Image Classifier

Monday. April 13, 2020 - 8 mins

Motivation

When I flew back to Taiwan in April 2020, I had to finish my mandatory 14-day quarantine after I landed. At that time, I was in my second year in UBC and just ended my 4 month coop at CarboNet. Only have been briefly introduced to machine learning, I knew the concept of it but never really had any experience with it at that time. I thought it would be useful to learn to code some machine learning models.

Language and Tools

Python
Keras
TensorFlow
AWS SageMaker (for training and deployment)

Implementation

For this image classifier, I am using the CIFAR-10 dataset. This is a dataset that consists of 10 classes of 6000 colour images. The classes are as listed below.

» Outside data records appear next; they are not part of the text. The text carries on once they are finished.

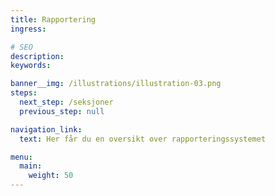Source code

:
 ```yaml
---
title: Rapportering
ingress:

# SEO
description:
keywords:

banner__img: /illustrations/illustration-03.png
steps:
  next_step: /seksjoner
  previous_step: null

navigation_link:
  text: Her får du en oversikt over rapporteringssystemet

menu:
  main:
    weight: 50
---
```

classes = ['airplane', 'automobile', 'bird', 'cat', 'dog', 'deer', 'frog', 'horse', 'ship', 'truck']

After loading the training and testing dataset from keras.datasets.cifar10, we can start building our model using tensorflow.keras. After trying out some activation functions, I found that ReLu works the best (from what I read ReLu works for many other cases too). I applied ReLu in the Conv2D and the first dense layer, with a dropout layer that discards 30% of the neurons to improve the model’s reliability. Finally, we need to get a probability distribution of the final prediction out of 10 possible classes. Therefore, we apply the softmax activation function to achieve that. The model details are as shown below.

Layer (type)	Output Shape	Param #
conv2d (Conv2D)	(None, 32, 32, 32)	896
max_pooling2d (MaxPooling2D)	(None, 16, 16, 32)	0
flatten (Flatten)	(None, 8192)	0
dense (Dense)	(None, 512)	4194816
dropout (Dropout)	(None, 512)	0
dense_1 (Dense)	(None, 10)	5130

Model Layers

Model Specs	#
Total params	4,200,842
Trainable params	4,200,842
Non-trainable params	0

Model Specs

Architecture

CNN Architecture for this image classifier

Training

We train the model for 30 epochs and with 32 batch size. The accuracy of the model was 88.48%.

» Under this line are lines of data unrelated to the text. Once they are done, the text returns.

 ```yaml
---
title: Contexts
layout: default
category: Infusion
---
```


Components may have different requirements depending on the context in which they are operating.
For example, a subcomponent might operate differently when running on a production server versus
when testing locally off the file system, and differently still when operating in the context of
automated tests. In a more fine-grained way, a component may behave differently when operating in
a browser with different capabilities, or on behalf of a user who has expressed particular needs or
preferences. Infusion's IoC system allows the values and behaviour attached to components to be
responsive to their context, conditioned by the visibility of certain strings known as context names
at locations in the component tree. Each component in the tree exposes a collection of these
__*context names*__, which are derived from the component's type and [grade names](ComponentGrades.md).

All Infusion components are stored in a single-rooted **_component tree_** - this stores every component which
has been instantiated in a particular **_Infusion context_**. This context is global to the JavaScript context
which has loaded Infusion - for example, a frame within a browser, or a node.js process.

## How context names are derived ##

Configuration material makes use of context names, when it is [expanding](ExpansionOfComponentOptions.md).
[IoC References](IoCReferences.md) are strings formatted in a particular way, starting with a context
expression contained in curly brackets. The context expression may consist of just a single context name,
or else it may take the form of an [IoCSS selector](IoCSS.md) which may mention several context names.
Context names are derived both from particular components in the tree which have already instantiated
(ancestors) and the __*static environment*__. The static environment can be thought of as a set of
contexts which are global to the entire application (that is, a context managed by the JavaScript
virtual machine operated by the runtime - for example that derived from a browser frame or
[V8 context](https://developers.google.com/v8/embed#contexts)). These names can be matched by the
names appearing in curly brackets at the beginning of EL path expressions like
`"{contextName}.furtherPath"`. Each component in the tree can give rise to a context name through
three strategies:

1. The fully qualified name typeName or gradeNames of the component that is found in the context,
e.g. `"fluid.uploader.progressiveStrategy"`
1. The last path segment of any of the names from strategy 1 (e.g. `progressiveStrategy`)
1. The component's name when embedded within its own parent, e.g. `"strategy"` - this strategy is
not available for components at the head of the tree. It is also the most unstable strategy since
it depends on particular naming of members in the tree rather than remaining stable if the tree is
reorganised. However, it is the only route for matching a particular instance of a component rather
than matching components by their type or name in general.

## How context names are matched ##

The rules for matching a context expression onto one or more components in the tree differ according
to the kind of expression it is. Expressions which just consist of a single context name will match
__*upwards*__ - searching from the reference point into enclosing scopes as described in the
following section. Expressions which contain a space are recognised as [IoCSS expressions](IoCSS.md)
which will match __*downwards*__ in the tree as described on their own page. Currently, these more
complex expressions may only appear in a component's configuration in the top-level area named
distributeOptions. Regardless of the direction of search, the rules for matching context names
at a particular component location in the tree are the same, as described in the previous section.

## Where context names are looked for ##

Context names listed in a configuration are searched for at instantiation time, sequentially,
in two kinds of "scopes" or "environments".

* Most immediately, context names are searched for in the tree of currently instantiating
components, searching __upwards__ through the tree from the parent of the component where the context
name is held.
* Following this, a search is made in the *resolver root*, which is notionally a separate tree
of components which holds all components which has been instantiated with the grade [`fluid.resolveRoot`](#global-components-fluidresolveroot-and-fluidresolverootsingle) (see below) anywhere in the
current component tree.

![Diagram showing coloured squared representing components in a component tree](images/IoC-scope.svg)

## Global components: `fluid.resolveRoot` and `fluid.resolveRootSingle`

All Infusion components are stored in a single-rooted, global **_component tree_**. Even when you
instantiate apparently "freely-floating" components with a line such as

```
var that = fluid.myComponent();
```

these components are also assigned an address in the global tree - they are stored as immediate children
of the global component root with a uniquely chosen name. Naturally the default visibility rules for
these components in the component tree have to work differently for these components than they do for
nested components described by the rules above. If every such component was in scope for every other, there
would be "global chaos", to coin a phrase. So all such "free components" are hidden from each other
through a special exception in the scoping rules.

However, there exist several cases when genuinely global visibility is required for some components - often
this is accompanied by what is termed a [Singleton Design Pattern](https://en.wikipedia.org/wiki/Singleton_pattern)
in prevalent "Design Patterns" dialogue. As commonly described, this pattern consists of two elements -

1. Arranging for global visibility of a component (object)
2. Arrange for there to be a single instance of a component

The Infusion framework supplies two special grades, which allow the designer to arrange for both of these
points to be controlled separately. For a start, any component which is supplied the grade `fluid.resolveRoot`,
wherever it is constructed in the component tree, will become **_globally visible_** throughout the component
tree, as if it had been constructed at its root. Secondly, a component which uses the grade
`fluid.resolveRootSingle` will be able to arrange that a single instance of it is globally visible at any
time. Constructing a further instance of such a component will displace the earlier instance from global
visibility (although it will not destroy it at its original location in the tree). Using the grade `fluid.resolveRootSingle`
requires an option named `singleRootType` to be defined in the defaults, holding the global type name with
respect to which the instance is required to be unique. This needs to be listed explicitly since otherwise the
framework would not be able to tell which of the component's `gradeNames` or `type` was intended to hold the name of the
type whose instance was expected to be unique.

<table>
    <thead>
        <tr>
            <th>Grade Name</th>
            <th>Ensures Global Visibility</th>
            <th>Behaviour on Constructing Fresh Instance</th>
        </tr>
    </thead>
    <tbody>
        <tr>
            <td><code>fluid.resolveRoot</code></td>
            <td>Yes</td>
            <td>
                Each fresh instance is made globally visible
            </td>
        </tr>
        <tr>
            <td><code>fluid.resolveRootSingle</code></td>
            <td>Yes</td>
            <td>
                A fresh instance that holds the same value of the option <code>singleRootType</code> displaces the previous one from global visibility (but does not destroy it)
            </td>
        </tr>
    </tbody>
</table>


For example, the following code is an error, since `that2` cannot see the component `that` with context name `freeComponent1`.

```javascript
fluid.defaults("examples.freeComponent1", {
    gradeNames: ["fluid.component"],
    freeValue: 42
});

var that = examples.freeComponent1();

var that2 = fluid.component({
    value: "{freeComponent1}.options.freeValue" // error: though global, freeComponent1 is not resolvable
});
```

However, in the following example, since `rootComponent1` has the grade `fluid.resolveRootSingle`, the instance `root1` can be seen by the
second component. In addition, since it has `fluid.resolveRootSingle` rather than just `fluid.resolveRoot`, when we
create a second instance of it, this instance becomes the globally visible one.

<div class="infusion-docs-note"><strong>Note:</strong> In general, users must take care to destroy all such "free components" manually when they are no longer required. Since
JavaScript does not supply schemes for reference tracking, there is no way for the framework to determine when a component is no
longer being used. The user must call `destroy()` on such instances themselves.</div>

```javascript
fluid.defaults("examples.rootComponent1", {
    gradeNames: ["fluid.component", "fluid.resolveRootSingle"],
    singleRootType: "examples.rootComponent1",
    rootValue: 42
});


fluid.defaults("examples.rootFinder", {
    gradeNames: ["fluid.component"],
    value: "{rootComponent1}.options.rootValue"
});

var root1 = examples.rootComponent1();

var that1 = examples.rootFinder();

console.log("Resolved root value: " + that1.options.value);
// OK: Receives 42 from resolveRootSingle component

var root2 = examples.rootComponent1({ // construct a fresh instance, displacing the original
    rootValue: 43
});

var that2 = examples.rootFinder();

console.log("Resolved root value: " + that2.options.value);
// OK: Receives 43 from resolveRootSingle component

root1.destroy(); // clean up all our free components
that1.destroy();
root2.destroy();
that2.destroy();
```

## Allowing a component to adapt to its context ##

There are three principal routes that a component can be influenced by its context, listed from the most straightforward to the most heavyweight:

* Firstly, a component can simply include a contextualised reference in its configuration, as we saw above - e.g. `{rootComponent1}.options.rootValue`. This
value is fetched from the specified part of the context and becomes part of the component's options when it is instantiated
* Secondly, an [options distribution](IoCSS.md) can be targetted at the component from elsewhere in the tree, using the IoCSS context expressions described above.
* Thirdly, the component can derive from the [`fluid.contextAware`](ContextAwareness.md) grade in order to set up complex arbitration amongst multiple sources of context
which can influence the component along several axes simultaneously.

Last few epochs of the training phase (not the best one)

Model Accuracy

Model Loss

Validation

To validate the trained model on a unseen dataset, I wrote a simple script to calculate the number of images that the model correctly predicted.

num_correct = 0
for i, img in enumerate(test_images):
    test_image_data = np.asarray([img])
    prediction = model.predict(x=test_image_data)
    max_prediction = np.argmax(prediction[0])
    if test_labels[i][max_prediction] == 1:
        num_correct += 1
    else: 
        plt.imshow(test_images[i], interpolation='nearest')
        plt.show()
        print(labels_array[max_prediction])

The model was able to successfully predict 69.39% of 10000 test images. Most of the mispredictions were between 'airplane'/'bird' or 'horse'/'dog'. Might need to tweak the model parameters a bit more in the future to get a better result!